- The regulator to Fannie Mae and Freddie Mac will remove limits on their $1.5 trillion mortgage portfolios, bringing an end to a restriction that hobbled their ability to provide financing for the housing market.
- The cap, imposed in 2006 after the mortgage finance companies uncovered $11.3 billion of accounting errors, will end on March 1, the Office of Federal Housing Enterprise Oversight said in a statement today. Fannie Mae today reported a $3.55 billion fourth-quarter loss and Freddie Mac plans to issue results tomorrow, releases that Ofheo characterized as ``timely.''
- ``These steps constitute an important milestone in remediation of their respective operational and control weaknesses that led to multi-year periods when neither company released timely, audited financial statements,'' Ofheo Director James Lockhart said in the statement.

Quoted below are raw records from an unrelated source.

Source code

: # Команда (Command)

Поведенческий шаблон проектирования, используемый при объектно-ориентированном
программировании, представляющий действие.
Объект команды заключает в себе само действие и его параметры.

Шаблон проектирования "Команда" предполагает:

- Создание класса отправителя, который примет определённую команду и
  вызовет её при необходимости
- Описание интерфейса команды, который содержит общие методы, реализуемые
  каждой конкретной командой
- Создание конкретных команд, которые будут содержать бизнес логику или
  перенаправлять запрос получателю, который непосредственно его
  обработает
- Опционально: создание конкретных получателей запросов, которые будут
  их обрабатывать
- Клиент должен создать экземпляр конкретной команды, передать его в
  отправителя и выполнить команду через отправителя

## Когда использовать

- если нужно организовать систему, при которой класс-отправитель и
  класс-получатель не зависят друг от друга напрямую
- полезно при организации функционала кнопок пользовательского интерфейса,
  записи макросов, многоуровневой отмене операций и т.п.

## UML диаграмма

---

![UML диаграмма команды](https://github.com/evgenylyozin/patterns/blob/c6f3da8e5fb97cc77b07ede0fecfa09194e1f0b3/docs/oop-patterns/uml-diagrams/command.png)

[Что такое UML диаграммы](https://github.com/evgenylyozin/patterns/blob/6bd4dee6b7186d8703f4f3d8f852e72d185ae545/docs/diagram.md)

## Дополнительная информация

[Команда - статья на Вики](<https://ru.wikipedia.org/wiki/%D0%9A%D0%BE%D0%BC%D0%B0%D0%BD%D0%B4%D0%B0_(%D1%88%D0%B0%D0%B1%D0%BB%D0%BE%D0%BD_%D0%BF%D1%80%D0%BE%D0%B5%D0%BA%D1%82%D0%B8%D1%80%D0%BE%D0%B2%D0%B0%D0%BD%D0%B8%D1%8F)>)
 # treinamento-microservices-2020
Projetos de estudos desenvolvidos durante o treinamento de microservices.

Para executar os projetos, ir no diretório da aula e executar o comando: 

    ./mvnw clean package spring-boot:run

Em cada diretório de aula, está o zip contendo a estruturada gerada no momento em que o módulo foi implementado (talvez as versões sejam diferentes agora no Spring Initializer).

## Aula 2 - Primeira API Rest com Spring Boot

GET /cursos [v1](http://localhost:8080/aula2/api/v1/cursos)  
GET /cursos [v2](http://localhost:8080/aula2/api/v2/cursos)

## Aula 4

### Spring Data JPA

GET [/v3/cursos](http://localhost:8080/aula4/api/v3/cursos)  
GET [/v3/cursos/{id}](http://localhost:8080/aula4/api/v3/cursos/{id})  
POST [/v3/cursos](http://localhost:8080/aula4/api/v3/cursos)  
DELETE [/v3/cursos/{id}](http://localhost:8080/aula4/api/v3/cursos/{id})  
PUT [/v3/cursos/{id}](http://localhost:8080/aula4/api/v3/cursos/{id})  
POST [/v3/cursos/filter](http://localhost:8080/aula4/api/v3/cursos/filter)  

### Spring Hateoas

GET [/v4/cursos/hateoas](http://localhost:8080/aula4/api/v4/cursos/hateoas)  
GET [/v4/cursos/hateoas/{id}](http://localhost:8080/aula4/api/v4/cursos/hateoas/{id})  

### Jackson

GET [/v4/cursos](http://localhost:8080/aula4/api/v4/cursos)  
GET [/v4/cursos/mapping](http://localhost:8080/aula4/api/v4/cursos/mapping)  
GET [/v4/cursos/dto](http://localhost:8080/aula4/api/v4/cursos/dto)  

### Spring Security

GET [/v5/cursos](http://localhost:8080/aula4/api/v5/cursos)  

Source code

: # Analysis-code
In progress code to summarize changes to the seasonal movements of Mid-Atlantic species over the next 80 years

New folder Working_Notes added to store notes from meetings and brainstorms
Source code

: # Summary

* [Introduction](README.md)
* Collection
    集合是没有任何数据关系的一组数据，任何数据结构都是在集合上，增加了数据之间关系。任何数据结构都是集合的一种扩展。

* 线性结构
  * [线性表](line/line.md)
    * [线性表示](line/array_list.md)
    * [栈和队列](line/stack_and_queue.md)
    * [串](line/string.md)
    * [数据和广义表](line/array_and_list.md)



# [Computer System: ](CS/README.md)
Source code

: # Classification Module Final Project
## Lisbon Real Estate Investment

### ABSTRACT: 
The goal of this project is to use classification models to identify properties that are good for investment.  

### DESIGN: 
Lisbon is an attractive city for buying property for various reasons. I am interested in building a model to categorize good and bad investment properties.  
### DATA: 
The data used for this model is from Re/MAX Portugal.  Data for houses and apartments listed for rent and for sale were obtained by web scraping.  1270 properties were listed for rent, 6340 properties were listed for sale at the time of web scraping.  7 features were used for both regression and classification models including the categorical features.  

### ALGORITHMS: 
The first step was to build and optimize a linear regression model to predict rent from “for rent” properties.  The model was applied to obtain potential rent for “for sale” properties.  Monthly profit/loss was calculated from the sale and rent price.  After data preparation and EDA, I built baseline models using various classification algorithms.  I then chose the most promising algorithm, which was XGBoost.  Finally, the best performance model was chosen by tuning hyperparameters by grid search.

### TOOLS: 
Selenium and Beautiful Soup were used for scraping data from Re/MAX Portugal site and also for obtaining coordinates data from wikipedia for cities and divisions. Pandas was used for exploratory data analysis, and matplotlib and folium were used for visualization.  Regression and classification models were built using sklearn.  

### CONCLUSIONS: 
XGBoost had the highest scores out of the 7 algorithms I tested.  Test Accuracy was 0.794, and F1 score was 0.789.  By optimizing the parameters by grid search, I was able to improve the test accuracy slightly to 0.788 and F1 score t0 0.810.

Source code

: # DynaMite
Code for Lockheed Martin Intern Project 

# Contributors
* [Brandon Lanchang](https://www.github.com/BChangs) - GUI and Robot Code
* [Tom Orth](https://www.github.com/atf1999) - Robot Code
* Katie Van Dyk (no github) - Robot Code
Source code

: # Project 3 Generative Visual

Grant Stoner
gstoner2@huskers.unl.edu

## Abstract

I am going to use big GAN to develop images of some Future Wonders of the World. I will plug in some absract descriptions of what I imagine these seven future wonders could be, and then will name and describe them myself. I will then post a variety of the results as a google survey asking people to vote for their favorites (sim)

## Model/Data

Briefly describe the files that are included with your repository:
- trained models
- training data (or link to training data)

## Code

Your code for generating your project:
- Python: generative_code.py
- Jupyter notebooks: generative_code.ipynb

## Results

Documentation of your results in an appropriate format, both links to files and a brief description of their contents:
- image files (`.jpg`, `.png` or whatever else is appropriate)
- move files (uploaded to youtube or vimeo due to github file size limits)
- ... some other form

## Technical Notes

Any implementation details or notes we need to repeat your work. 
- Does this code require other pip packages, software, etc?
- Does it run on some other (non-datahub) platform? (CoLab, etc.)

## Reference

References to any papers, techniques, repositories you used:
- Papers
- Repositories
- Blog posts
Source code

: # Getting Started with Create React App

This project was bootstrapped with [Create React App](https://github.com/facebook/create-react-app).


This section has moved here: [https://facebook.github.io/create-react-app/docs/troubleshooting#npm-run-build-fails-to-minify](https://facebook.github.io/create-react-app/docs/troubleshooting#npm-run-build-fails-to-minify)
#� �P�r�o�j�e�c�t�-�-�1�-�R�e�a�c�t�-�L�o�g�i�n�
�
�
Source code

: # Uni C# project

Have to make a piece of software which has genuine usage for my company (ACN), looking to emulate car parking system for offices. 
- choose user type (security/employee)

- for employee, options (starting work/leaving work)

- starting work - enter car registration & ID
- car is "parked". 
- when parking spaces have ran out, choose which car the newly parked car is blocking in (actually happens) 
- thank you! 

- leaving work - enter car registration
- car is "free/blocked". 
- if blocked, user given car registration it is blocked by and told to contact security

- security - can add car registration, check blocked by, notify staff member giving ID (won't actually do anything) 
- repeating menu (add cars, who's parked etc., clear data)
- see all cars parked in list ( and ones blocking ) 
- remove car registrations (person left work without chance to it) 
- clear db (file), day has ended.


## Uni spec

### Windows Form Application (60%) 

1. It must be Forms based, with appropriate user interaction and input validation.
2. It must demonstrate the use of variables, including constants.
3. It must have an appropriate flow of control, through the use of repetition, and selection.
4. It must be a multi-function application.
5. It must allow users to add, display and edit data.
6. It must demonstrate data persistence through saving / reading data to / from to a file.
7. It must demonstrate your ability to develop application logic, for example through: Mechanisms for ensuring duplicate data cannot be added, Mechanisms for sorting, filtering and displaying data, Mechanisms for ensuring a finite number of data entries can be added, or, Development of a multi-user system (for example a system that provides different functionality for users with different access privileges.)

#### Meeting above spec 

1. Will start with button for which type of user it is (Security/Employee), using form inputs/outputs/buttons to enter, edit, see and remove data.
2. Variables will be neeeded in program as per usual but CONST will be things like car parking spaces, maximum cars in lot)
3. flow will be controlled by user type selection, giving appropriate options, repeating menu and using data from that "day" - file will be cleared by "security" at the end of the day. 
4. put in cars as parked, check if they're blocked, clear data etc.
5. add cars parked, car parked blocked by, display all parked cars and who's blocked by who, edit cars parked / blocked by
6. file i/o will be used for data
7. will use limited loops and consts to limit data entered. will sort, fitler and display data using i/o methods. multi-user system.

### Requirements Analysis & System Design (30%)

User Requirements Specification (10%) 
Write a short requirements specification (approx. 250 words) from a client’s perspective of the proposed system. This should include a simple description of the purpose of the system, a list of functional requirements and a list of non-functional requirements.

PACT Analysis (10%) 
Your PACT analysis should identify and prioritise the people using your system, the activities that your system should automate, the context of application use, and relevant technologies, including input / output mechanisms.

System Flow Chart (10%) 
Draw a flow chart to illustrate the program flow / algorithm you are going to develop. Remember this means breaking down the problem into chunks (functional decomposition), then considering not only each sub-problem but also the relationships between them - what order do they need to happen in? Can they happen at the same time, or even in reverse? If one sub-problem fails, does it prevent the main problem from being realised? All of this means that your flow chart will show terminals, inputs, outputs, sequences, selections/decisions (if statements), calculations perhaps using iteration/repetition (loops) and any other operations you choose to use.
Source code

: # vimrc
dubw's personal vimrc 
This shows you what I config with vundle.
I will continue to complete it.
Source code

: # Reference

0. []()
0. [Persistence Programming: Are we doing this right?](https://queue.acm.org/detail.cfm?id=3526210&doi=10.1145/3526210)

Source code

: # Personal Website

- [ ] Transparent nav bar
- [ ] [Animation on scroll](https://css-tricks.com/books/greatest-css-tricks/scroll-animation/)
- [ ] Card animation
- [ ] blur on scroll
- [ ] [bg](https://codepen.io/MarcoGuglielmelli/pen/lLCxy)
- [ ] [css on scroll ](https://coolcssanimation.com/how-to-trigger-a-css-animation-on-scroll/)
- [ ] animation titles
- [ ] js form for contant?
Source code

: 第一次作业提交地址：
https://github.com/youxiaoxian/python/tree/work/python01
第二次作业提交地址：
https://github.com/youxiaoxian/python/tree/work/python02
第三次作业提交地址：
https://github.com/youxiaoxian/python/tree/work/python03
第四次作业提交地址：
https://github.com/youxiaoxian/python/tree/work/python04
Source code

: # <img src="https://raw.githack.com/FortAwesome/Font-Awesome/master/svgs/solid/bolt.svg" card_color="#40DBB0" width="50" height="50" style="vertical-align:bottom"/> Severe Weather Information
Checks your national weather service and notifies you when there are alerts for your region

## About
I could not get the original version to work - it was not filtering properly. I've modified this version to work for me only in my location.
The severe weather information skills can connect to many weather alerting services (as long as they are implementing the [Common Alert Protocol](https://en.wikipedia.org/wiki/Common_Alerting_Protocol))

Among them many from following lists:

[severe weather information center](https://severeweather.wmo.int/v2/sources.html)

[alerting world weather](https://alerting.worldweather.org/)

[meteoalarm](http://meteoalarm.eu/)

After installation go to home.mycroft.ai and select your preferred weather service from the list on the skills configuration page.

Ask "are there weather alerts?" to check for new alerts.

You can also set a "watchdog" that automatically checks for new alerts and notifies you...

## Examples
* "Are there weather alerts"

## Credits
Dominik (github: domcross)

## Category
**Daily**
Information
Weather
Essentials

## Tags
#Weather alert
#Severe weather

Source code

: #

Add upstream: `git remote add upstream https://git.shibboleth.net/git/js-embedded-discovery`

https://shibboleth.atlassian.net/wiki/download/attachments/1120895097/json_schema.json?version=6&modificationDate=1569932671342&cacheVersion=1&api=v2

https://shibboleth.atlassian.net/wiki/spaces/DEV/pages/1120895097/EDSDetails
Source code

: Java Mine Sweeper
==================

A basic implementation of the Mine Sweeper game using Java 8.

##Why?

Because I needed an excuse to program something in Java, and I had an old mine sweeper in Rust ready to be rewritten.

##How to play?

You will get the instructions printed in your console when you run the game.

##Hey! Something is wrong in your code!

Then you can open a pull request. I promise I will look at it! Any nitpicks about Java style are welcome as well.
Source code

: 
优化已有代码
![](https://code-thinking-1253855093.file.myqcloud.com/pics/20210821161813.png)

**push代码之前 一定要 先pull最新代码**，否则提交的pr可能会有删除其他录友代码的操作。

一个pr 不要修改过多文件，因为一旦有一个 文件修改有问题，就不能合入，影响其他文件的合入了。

- Ofheo also soon may ease requirements that Washington-based Fannie Mae and Freddie Mac of McLean, Virginia, hold 30 percent more capital than normal as they fix their book-keeping, according to the statement.
What is happening is these mortgages have lost their market - the banks who actually hold loans on their own books are putting a lot of scrutiny on borrowers because they actually now care that a person has more than a heartbeat - they actually want to know that the borrower has the means to pay back the loan. But for the rest of the mortgage market, there are no more suckers left to buy bad mortgages, sliced/diced and securitized. So the mortgage market is shrinking. So how are we solving it through back channels? Since we can find no one with a brain who wants to buy this securitized junk... we are going to feed said junk it into our two quasi government institutions. And if they go bad? Well that's ok - there is always the backstop of the US taxpayer. Let's check back in 2 years to see how this turned out....
But it is good news for mortgage originators. We now have a huge new supply of "dumb money" willing to buy new mortgages.